Mañach, en su biografía Martí, el apóstol, publicada en 1933, formula tres preguntas cardinales sobre su caída en Dos Ríos: ¿Arrebato épico? ¿Inexperiencia? ¿Codicia de su hora? Márquez Sterling achaca su pérdida a la "providencia misma". Gonzalo de Quesada y Miranda vuelve a insistir en el tema de "su hora". Y el argentino Martínez Estrada describió su muerte como "enigmática, absurda, inexplicable, insólita e inverosímil".
Algunos han culpado a Máximo Gómez por el desespero y las torpezas de aquel día, incomprensibles en un militar con su experiencia. El propio generalísimo reconocía que había preparado muy mal la batalla y que no tuvo tiempo de ocuparse de Martí. Otros culpan a Baconao, el caballo rubio y brioso que le regaló José Maceo. No pocos le cargan la fatalidad al vestuario, más apropiado para una boda que para los rigores del combate. El hecho es que el delegado, el futuro presidente, el recién nombrado mayor general, fue la única baja que sufrieron los cubanos en aquella acción intrascendente desde el punto de vista militar.

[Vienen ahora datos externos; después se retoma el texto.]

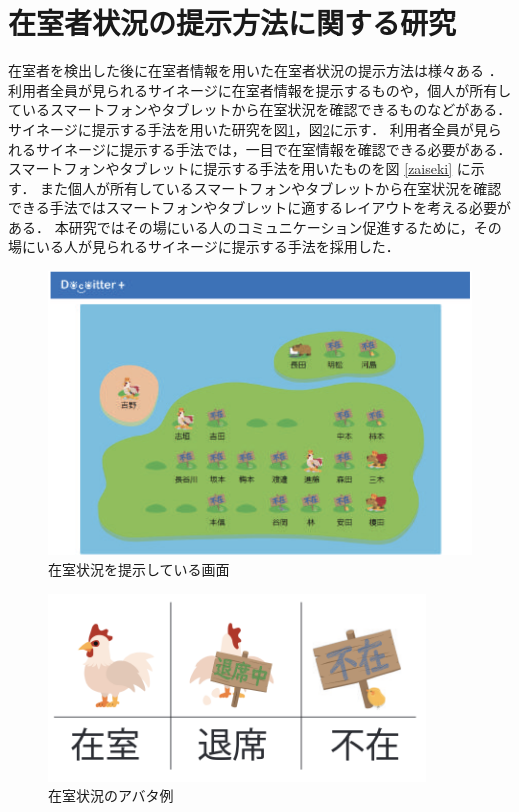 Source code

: \section{在室者状況の提示方法に関する研究}\label{2.3}
在室者を検出した後に在室者情報を用いた在室者状況の提示方法は様々ある
\cite{picture}
\cite{iptelephone}
\cite{staycomment}
\cite{kasika}
\cite{zaiseki}．
利用者全員が見られるサイネージに在室者情報を提示するものや，個人が所有しているスマートフォンやタブレットから在室状況を確認できるものなどがある．
サイネージに提示する手法を用いた研究を図\ref{staystate}\cite{kasika}，図\ref{stayniwatori}\cite{kasika}に示す．
利用者全員が見られるサイネージに提示する手法では，一目で在室情報を確認できる必要がある．
スマートフォンやタブレットに提示する手法を用いたものを図
\ref{zaiseki}
\cite{zaiseki}
に示す．
また個人が所有しているスマートフォンやタブレットから在室状況を確認できる手法ではスマートフォンやタブレットに適するレイアウトを考える必要がある．
本研究ではその場にいる人のコミュニケーション促進するために，その場にいる人が見られるサイネージに提示する手法を採用した．
\begin{figure}[H]
  \begin{center}
    \includegraphics[width=160mm]{image/staystate.png}
    \caption{在室状況を提示している画面\cite{kasika}}
    \label{staystate}
  \end{center}
\end{figure}
\begin{figure}[H]
  \begin{center}
    \includegraphics[width=100mm]{image/stayniwatori.png}
    \caption{在室状況のアバタ例\cite{kasika}}
    \label{stayniwatori}
  \end{center}
\end{figure}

La hipótesis de que se lanzó ante las balas "para dar el ejemplo" pierde sentido cuando se tiene en cuenta que solo Ángel de la Guardia lo vio caer, y solo le alcanzó el estímulo para rescatar su sombrero y su revólver. La teoría de que desobedeció la orden de Gómez de "hacerse atrás" nos dibuja a un Martí adolescente y temerario, una visión poco coherente con su intelecto y su capacidad demostrada para no acomplejarse ante retos, menosprecios e incluso humillaciones.
Aquello fue un fusilamiento: tres balas traspasaron su carne, aunque el tambor de su Colt estaba intacto
Los soldados peninsulares no podían creerlo. Tenían noticias de que iban algunos "pájaros gordos" en la tropa mambisa, pero no imaginaron que el instigador principal de aquella guerra, apenas iniciada, sería un blanco tan fácil. Aquello fue un fusilamiento: tres balas traspasaron su carne, aunque el tambor de su Colt estaba intacto. El capitán español Antonio Serra murmuraría en su testimonio: "Aquí hay misterio".

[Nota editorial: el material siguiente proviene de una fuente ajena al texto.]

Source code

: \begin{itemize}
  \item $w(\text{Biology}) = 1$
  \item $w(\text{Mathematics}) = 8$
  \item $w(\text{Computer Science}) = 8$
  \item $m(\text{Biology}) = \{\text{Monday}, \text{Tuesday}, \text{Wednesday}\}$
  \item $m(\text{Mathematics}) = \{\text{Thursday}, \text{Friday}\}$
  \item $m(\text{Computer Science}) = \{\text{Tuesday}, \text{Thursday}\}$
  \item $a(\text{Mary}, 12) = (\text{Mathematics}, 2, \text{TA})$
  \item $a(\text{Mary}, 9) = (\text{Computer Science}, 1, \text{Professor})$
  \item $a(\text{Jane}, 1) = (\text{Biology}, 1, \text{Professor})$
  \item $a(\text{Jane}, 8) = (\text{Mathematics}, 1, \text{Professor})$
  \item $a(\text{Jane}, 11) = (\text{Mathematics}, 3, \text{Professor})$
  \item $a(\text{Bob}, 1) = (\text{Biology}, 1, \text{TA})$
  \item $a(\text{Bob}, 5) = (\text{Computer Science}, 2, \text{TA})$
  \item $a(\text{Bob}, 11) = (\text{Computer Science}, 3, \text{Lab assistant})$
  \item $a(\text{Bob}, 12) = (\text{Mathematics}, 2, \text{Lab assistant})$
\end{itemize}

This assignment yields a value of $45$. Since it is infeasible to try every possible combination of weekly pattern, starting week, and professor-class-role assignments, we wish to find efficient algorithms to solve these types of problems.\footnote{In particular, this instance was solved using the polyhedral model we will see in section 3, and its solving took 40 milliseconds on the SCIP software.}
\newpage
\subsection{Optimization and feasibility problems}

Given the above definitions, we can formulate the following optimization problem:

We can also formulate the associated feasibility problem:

Otro enigma discutido es el origen cubano del disparo en el pecho. La trayectoria de la bala indica que, o bien iba inclinado sobre el cuello de Baconao, o bien fue rematado cuando ya estaba en el suelo. Esto último parece concordar con el alarde del práctico cubano que combatía bajo las órdenes de Ximénez de Sandoval: el mulato Antonio Oliva. El abuelo del reconocido pintor Pedro Pablo Oliva, se jactaba de haber matado a Martí con su tercerola. Pero no todos le han creído. Tal vez solo buscaba medalla y pensión.

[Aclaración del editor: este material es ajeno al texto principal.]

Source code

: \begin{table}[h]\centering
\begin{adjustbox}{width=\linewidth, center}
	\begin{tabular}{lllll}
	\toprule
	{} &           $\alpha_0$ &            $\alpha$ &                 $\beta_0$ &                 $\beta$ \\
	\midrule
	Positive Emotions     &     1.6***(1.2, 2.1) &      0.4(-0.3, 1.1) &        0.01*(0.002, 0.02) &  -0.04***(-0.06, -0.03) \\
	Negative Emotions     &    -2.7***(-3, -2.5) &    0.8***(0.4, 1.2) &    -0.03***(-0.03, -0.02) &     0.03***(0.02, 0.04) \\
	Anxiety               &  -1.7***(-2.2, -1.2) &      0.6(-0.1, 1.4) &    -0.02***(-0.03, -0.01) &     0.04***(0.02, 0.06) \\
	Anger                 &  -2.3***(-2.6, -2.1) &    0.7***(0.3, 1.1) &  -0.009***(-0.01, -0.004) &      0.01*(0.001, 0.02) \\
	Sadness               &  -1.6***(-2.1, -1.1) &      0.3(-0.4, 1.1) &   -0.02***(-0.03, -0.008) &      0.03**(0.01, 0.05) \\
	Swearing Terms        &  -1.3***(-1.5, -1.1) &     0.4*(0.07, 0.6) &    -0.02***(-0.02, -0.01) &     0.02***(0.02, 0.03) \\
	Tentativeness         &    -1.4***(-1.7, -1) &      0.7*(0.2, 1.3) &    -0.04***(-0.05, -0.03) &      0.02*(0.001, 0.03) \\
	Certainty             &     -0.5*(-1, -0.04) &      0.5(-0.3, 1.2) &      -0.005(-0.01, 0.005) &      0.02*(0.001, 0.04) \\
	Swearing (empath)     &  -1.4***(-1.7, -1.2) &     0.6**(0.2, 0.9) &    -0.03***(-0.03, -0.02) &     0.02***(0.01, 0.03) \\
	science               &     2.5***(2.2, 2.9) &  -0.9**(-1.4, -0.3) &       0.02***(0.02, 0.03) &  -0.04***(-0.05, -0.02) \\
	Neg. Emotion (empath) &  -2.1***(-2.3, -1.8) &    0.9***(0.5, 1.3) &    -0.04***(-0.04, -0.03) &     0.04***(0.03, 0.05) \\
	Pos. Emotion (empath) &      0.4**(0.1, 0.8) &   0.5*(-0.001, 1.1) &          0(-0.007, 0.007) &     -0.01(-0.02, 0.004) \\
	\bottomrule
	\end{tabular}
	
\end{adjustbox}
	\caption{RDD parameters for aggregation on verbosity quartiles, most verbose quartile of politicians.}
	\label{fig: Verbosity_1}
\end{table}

Martí murió de cara al sol, como soñaba. Pero sobre su cadáver cayó un aguacero de dos horas, aquella noche oscura, mientras era trasladado por sus enemigos. 128 años después sigue cayendo de su caballo, de múltiples formas, por un montón de razones distintas. Lo cierto es que perdimos innecesariamente al hombre que más precisaba la futura República. O quizás no. De haber sobrevivido y gobernado, hoy el oficialismo le pondría también la etiqueta de corrupto y entreguista, no habría miles de bustos y estatuas suyas, ni tantos cubanos en las redes sociales buscarían, inútilmente, rematar a Martí.